Time and space will no longer have any meaning to you. Billions of years would pass and you'll never be aware of it. Fear, hate, lust and love will no longer have any meaning to you. The world from it's point of view is rid of you, but from your POV, you are rid of the world.
I see our existence as nothing more than a taster, a taste of what it is to exist, to look around and wonder. We will have to give it up whether we like it or not. I find the idea interesting that everything we see and understand will one day have no meaning to us. Whether we do good or bad, death is equal to all.
I will be less poetic and say you are you simply because your brain has been wired to perceive a collection of stimuli that corresponds to your physical body, you feelings and your thoughts as a discrete, highly preferred entity; and this wiring was in place long before evolution added to your brain the additional features that enable you to wonder why this is so, what alternatives are there for you other than being you, what happened before you began, and what will happen after you end.
The longer story might be that once matter has been organized by evolution into system potentially capable of thinking, it was likely advantageous for that system to be able to conceptualize itself as something distinct from everything else. This is because harm to any part of the system harms that system's overall ability to reproduce itself, so a thinking system that includes circuitry which separately conceptualize "self" and "not self" when planning its own actions would enjoy advantages in dealing with the world compared to another thinking system which treats its own left foot just like another rock its right foot could tread on. Hence progress towards circuits that give you your concept of self would be preferred and over time this preference would steer the ancestor of your genes towards organizing circuitry that give you yours sense of self.
Why don't we have circuits that allow ourselves to perceive ourselves as someone else? Well, we do. There is evidence that when you put yourself in someone else's shoes, you are not just using general purpose thinking circuits to rationally deduce what the other must think and feel. Cringing when seeing someone else hit in the gonads does not appear to involve much thinking. Instead, you seem to be invoking a dedicated set of circuitry that enables you to rapidly simulate someone else's mental predicament in your own head ahead of any thinking. Empathy doesn't come wholly from thought. Evolution probably did this because social creatures that can empathize probably does better in building social bonds than those who don't, hence gene pools with the empathy gene would be at an advantage to those that lack this gene.
But you can also imagine if you live in someone else's shoes full time that would be harmful to your own survival. Starving yourself to death because you are empathizing with another's need for food is in most cases not good for keeping your empathy gene in the gene pool. An exception might be if the other happens to be your own brood. This may be why we tend to reflexively empathize more with our children's feelings than anyone else.

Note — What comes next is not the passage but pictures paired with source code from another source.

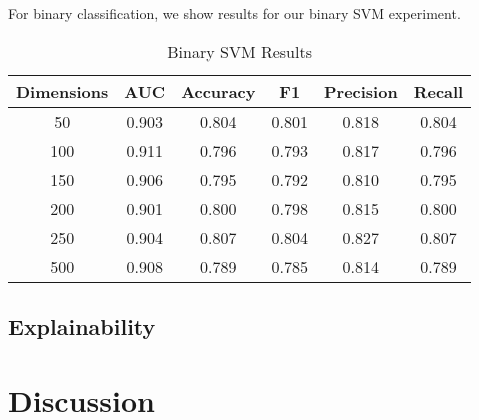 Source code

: \documentclass{article}
\begin{document}
For binary classification, we show results for our binary SVM
experiment.

\begin{table}
 \caption{Binary SVM Results}
  \centering
  \begin{tabular}{|c|c|c|c|c|c|}
    \hline
    \rowcolor{lightgray} \textbf{Dimensions} & \textbf{AUC} & \textbf{Accuracy} & \textbf{F1} & \textbf{Precision} & \textbf{Recall} \\
    \hline
    50 & 0.903 & 0.804 & 0.801 & 0.818 & 0.804 \\
    \hline
    100 & \cellcolor{green} 0.911 & 0.796 & 0.793 & 0.817 & 0.796 \\
    \hline
    150 & 0.906 & 0.795 & 0.792 & 0.810 & 0.795 \\
    \hline
    200 & 0.901 & 0.800 & 0.798 & 0.815 & 0.800 \\
    \hline
    \cellcolor{green} 250 & 0.904 & \cellcolor{green} 0.807 & \cellcolor{green} 0.804 & \cellcolor{green} 0.827 & \cellcolor{green} 0.807 \\
    \hline
    500 & 0.908 & 0.789 & 0.785 & 0.814 & 0.789 \\
    \hline
  \end{tabular}
  \label{tab:svm}
\end{table}

\hypertarget{explainability}{%
\subsection{Explainability}\label{explainability}}

\hypertarget{discussion}{%
\section{Discussion}\label{discussion}}

\label{sec:discuss}
\end{document}
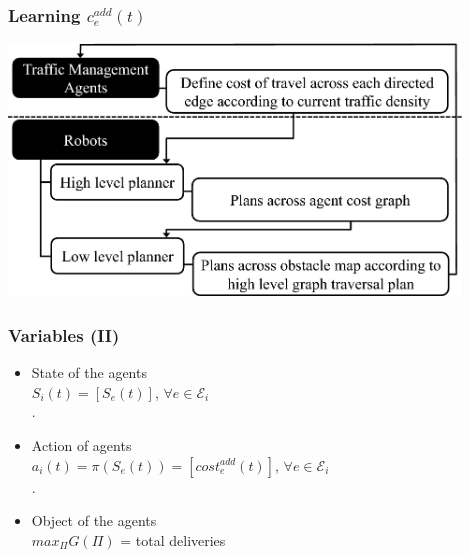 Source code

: \documentclass{beamer}
\begin{document}
	\begin{frame}
		\frametitle{Learning $c_e^{add}(t)$}
	    \includegraphics[height=0.9\textheight,width=0.9\textwidth]{learn-model.png}
	\end{frame}
	\begin{frame}
		\frametitle{Variables (II)}
		\begin{itemize}
			\item State of the agents\\ $S_i(t) = [S_e(t)]$, $\forall e \in \mathcal{E}_i$
    \\.

			\item Action of agents\\ $a_i(t) = \pi(S_e(t)) = [cost_e^{add}(t)]$, $\forall e \in \mathcal{E}_i$
\\.

			\item Object of the agents\\ $max_\Pi G(\Pi)$ = total deliveries
			
		\end{itemize}
	\end{frame}
\end{document}
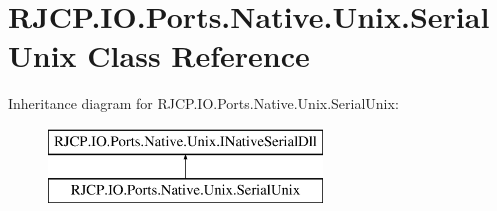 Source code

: \hypertarget{class_r_j_c_p_1_1_i_o_1_1_ports_1_1_native_1_1_unix_1_1_serial_unix}{}\section{R\+J\+C\+P.\+I\+O.\+Ports.\+Native.\+Unix.\+Serial\+Unix Class Reference}
\label{class_r_j_c_p_1_1_i_o_1_1_ports_1_1_native_1_1_unix_1_1_serial_unix}
Inheritance diagram for R\+J\+C\+P.\+I\+O.\+Ports.\+Native.\+Unix.\+Serial\+Unix\+:\begin{figure}[H]
\begin{center}
\leavevmode
\includegraphics[height=2.000000cm]{class_r_j_c_p_1_1_i_o_1_1_ports_1_1_native_1_1_unix_1_1_serial_unix}
\end{center}
\end{figure}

So while we have circuits to perceive self, and we have circuits to put ourselves in another's shoes, we also seem to have genetic determinates that adjust the weight of the self-circuit relative to the weight of the empathy circuit depending on how important the one we empathize with is to the survival not only of ourselves, but our genes. Any one whose circuit for putting him or herselves in someone else's shoes is too strong or too weak relative to the other person's importance to the survival of one's own gene is less likely to survive to pass this trait onto his descendants. This system was firmly in place long before we acquired additional brian power for idle extrapolation, and for escapist fantasies when confronted with the observation that the highly prefered self is likely to end inspite of our best effort. Hence our evolutionarily derived mental equipment conditioned the basic properties of religion we invented. A stronger case can hardly be made for material evolution by natural selection of heritable trait, rather than intelligent design, as the cause not only of our physical bodies, but also what we perceive to be our soul.
Hence you are you and not someone else, but you feel empathy for someone else, because evolution found these circuits, and their relative strengths in different conditions, good for the survival of your line of ancestry.